Varying the amount of KOH from the tested range does not seem to have a clear effect on the ratios of the carbon phases observed via Raman spectroscopy (Table S2). Peak fitting of the Raman spectra for TAC-K5 (Fig. 3f) however, shows that TAC shows a relatively high degree of amorphousness as observed from the P-band (1190 cm⁻¹) and Am-band (1520 cm⁻¹). All TAC samples had similar values for I_D/I_G, as well as I_P/I_G and I_Am/I_G, indicating that both graphitic and amorphous sections of TAC were unaffected.

The same observation as made using XPS, where the relative C % and O % did not vary (Table 2) despite higher amounts of KOH. Analysis of both C1s and O1s narrow spectra (Table S3) likewise show similar ratios for all deconvoluted peaks.

Increasing the amount of MgO results in higher degree of mesoporosity. SEM micrographs of TAC-M5 to TAC-M50 (Figs. 4a–4c) show an increasing number of pores made by MgO especially with honeycomb-like porosity for TAC-M30 (Fig. 4b). The DFT pore size distributions (Fig. 4d) confirm the increase in mesoporosity as a result of increased MgO loading. The mesopores range from the size of 5–30 nm, and all peaks consistently grow in proportion to the amount of MgO. However, the pore distribution curve peaks of TAC-M30 and TAC-M50 having similar intensities indicate that the degree of mesoporosity does not further increase when over-templating occurs. The BET curves (Fig. 4e) likewise show a similar increase in the size of the hysteresis loop at the 0.5–1.0 p/p_o region. The 0–0.2 p/p_o region of Fig. 4d however does not change, again showing that MgO does not affect microporosity.

Figure 4.

SEM micrographs of a) TAC-M5, b) TAC-M30, and c) TAC-M50, and their respective d) BET curves and e) DFT pore size plots. Note that TAC-M10 is the same as TAC-K5.

The optimal amount of MgO that could be loaded into TOCN is observed to be at 300 mg, with the highest S_BET observed at 1711 m² g⁻¹ (Table 3).

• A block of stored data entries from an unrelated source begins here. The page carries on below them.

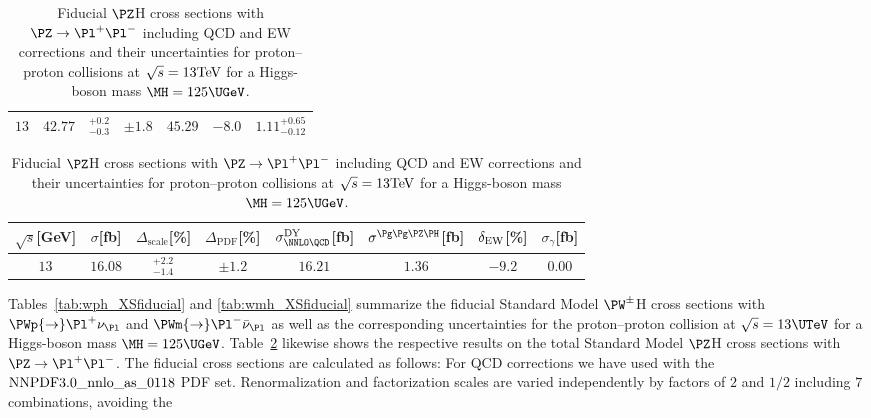 \begin{table}
\begin{center}
\begin{small}
\begin{tabular}{ccccccc}
$13$ & $ 42.77 $ & ${}_{-0.3}^{+ 0.2}$ & $\pm 1.8$ & $45.29$ & $-8.0$ & $1.11^{+0.65}_{-0.12}$
\\
\hline
\end{tabular}%
\end{small}%
\end{center}%
\vspace{2em}
\caption{Fiducial $\PZ$H cross sections with $\PZ\to\Pl^+\Pl^-$ including QCD and EW corrections
and their uncertainties for proton--proton collisions at 
$\sqrt{s}=13\rm{TeV}$ for a Higgs-boson mass $\MH=125\UGeV$.}
\label{tab:zllh_XSfiducial}
\begin{center}%
\begin{small}%
\begin{tabular}{cccccccc}%
\hline
$\sqrt{s}$[GeV] & $\sigma$[fb] & $\Delta_{\mathrm{scale}}$[\%] & $\Delta_{\mathrm{PDF}}$[\%] & $\sigma_{\NNLO \QCD}^{\DY}$[fb] & 
$\sigma^{\Pg\Pg\PZ\PH}$[fb] & $\delta_{\mathrm{EW}}$[\%] & $\sigma_{\gamma}$[fb]
\\
\hline
$13$ & $16.08$ & ${}_{-1.4}^{+ 2.2}$ &  $\pm 1.2$ & $16.21$ & $1.36$ & $-9.2$ & $0.00$
\\
\hline
\end{tabular}%
\end{small}%
\end{center}%
\end{table}
%
Tables~\ref{tab:wph_XSfiducial} and \ref{tab:wmh_XSfiducial} summarize the fiducial 
Standard Model $\PW^\pm$H cross sections with $\PWp{\to}\Pl^+\nu_{\Pl}$
and $\PWm{\to}\Pl^-\bar\nu_{\Pl}$
as well as the corresponding uncertainties
for the proton--proton collision at $\sqrt{s}=13\UTeV$
for a Higgs-boson mass $\MH=125\UGeV$.
Table~\ref{tab:zllh_XSfiducial} likewise shows
the respective results on the total
Standard Model $\PZ$H cross sections with $\PZ\to\Pl^+\Pl^-$.
The fiducial cross sections are calculated as follows: For QCD corrections we have used
\vhnnlo{} with the $\rm{NNPDF3.0\_nnlo\_as\_0118}$ PDF set. Renormalization and factorization scales
are varied independently by factors of $2$ and $1/2$ including $7$ combinations, avoiding the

V_total and V_meso-macro increases proportionally with MgO amount, but template overloading occurred at 500 mg as shown by the disappearance of a clear pore structure (Fig. 4c) and decrease in S_BET for TAC-M50.

Table 3. S_BET, BJH pore volume analysis, and XPS elemental composition of TAC with varying amounts of MgO.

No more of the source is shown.